◆ ASSIGNMENT
Where does the word "Recognition" show up in the records? Copy every line that has it.

╔══

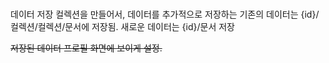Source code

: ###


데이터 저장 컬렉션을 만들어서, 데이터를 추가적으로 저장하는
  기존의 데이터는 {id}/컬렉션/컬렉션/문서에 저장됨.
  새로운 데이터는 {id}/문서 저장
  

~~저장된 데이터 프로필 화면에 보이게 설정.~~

╚══
╔══

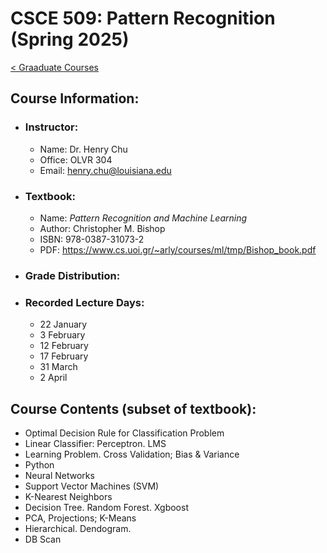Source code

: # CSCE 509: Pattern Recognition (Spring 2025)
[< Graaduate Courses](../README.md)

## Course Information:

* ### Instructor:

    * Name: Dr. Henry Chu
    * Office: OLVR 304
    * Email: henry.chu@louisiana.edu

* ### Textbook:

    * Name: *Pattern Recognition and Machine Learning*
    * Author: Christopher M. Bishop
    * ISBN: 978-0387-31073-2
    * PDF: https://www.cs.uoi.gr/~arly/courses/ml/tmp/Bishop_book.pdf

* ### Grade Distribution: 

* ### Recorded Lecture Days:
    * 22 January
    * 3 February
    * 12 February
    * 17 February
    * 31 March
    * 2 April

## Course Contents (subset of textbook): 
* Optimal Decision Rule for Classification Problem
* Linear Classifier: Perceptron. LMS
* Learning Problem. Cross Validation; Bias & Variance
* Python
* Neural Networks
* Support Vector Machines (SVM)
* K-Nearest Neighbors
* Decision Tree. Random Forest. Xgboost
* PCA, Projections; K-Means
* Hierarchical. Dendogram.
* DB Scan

╚══

◆ TASK SOLUTION
: # CSCE 509: Pattern Recognition (Spring 2025)
    * Name: *Pattern Recognition and Machine Learning*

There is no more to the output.